What you need to do:
Return only the lines from the start of the records through the line that contains "organizations | [optional] |", inclusive; leave out all pictures.

Exercise materials:
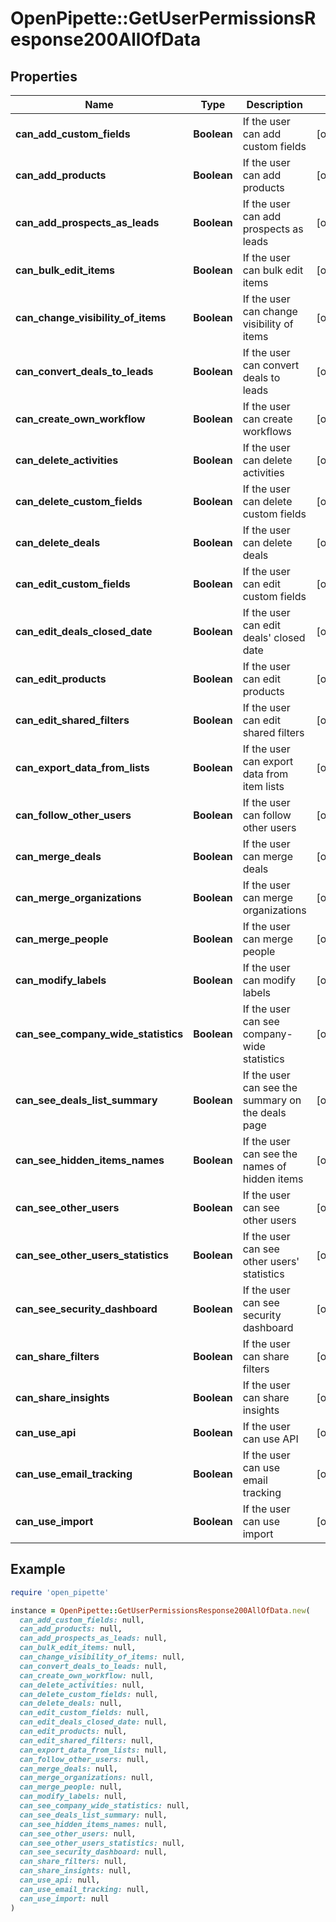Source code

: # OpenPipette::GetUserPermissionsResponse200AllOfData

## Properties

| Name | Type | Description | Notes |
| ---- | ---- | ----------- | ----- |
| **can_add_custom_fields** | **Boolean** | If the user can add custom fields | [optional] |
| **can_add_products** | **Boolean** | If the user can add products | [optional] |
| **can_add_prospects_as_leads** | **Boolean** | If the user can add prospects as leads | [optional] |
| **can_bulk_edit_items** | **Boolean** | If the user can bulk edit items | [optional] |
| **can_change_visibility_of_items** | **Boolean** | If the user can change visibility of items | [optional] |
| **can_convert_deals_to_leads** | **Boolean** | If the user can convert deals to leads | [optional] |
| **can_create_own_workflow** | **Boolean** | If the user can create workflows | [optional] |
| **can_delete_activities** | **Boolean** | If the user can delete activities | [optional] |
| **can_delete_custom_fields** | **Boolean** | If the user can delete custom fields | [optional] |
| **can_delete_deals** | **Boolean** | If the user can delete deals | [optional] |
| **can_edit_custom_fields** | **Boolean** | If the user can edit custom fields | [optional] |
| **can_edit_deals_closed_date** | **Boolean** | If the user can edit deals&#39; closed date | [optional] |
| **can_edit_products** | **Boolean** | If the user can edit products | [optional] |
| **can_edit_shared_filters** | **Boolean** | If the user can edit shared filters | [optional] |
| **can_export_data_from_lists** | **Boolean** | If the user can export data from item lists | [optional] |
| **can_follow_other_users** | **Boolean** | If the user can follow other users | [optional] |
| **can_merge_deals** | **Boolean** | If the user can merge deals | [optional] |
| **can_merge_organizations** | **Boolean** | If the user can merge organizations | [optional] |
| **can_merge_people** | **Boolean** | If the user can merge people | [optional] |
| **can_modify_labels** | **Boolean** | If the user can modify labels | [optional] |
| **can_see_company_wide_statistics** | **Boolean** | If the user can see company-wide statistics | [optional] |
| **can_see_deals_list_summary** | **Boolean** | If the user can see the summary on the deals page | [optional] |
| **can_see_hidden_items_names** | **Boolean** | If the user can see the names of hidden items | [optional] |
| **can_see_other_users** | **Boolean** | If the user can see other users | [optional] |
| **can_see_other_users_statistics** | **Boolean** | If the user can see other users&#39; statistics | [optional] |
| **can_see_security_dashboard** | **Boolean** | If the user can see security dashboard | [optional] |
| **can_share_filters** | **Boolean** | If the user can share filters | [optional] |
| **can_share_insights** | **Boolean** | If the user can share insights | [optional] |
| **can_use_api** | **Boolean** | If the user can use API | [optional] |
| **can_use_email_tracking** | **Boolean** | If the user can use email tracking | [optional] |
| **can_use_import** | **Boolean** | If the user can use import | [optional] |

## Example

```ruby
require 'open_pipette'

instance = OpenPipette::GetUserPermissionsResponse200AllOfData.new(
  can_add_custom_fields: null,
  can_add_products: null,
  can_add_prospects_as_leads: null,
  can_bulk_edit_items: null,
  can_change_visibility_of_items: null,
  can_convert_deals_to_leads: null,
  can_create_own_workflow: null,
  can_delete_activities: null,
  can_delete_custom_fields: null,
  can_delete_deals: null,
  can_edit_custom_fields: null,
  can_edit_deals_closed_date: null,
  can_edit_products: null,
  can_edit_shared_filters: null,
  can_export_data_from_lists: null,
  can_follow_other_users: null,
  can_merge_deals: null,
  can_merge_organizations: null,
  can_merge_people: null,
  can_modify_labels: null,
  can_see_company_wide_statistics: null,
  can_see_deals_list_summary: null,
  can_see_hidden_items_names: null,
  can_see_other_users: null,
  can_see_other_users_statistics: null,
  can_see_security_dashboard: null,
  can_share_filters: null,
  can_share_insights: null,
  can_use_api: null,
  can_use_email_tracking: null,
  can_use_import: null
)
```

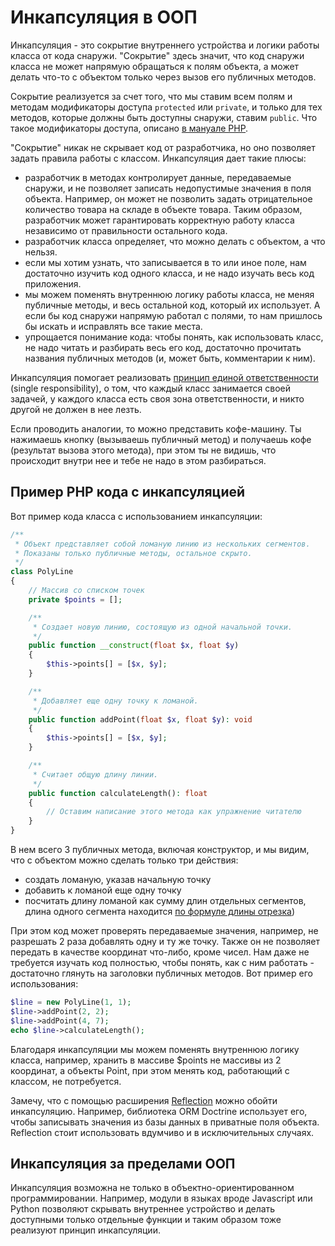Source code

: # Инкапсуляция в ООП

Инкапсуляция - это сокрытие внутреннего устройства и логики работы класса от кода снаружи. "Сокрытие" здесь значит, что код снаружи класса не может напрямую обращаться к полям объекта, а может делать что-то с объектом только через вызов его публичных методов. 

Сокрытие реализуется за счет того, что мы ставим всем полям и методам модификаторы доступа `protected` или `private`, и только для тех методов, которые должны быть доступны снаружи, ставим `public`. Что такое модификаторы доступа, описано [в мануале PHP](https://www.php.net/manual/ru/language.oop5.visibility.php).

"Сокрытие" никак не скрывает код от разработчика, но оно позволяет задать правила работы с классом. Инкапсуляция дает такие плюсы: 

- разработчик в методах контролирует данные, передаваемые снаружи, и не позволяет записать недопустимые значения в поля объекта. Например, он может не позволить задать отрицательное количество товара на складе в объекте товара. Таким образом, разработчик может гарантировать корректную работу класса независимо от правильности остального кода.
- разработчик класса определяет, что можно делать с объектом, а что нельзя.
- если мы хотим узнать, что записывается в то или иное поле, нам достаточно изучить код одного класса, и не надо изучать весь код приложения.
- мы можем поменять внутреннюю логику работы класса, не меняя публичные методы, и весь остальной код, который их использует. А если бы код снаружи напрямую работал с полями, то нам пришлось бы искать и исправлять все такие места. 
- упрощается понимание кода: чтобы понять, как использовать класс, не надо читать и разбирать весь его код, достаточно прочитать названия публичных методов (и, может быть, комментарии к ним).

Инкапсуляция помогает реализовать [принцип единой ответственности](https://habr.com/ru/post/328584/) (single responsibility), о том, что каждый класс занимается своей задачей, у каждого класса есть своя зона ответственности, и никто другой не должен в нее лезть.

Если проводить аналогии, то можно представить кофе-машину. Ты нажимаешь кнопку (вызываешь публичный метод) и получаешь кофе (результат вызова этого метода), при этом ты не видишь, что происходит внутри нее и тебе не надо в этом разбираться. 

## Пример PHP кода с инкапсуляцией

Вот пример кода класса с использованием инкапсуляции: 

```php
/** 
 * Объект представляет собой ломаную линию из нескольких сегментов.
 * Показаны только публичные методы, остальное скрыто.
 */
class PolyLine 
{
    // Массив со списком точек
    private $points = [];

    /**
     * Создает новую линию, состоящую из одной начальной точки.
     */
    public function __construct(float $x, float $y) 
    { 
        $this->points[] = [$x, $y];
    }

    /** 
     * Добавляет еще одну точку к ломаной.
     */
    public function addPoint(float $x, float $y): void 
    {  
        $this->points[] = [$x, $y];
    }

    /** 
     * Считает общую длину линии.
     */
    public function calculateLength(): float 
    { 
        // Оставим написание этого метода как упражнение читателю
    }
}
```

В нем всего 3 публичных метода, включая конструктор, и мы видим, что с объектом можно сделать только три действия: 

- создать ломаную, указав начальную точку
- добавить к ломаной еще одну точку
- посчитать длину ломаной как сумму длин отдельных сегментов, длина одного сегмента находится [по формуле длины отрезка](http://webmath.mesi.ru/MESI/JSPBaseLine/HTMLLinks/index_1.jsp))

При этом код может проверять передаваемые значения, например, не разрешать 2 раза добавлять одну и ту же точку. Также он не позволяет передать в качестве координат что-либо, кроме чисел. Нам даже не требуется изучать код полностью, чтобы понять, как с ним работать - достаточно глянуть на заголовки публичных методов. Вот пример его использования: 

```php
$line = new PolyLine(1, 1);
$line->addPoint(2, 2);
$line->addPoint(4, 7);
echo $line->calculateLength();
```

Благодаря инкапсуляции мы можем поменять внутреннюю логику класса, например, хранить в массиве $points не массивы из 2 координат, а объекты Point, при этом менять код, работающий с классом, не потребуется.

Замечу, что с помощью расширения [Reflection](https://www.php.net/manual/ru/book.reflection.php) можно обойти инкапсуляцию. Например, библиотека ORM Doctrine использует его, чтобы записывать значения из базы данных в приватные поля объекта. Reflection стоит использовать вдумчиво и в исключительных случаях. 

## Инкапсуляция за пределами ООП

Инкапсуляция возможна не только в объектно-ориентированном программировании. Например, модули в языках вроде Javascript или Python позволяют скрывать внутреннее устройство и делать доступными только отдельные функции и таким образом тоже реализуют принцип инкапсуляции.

Your response:
Source code

: # OpenPipette::GetUserPermissionsResponse200AllOfData

## Properties

| Name | Type | Description | Notes |
| ---- | ---- | ----------- | ----- |
| **can_add_custom_fields** | **Boolean** | If the user can add custom fields | [optional] |
| **can_add_products** | **Boolean** | If the user can add products | [optional] |
| **can_add_prospects_as_leads** | **Boolean** | If the user can add prospects as leads | [optional] |
| **can_bulk_edit_items** | **Boolean** | If the user can bulk edit items | [optional] |
| **can_change_visibility_of_items** | **Boolean** | If the user can change visibility of items | [optional] |
| **can_convert_deals_to_leads** | **Boolean** | If the user can convert deals to leads | [optional] |
| **can_create_own_workflow** | **Boolean** | If the user can create workflows | [optional] |
| **can_delete_activities** | **Boolean** | If the user can delete activities | [optional] |
| **can_delete_custom_fields** | **Boolean** | If the user can delete custom fields | [optional] |
| **can_delete_deals** | **Boolean** | If the user can delete deals | [optional] |
| **can_edit_custom_fields** | **Boolean** | If the user can edit custom fields | [optional] |
| **can_edit_deals_closed_date** | **Boolean** | If the user can edit deals&#39; closed date | [optional] |
| **can_edit_products** | **Boolean** | If the user can edit products | [optional] |
| **can_edit_shared_filters** | **Boolean** | If the user can edit shared filters | [optional] |
| **can_export_data_from_lists** | **Boolean** | If the user can export data from item lists | [optional] |
| **can_follow_other_users** | **Boolean** | If the user can follow other users | [optional] |
| **can_merge_deals** | **Boolean** | If the user can merge deals | [optional] |
| **can_merge_organizations** | **Boolean** | If the user can merge organizations | [optional] |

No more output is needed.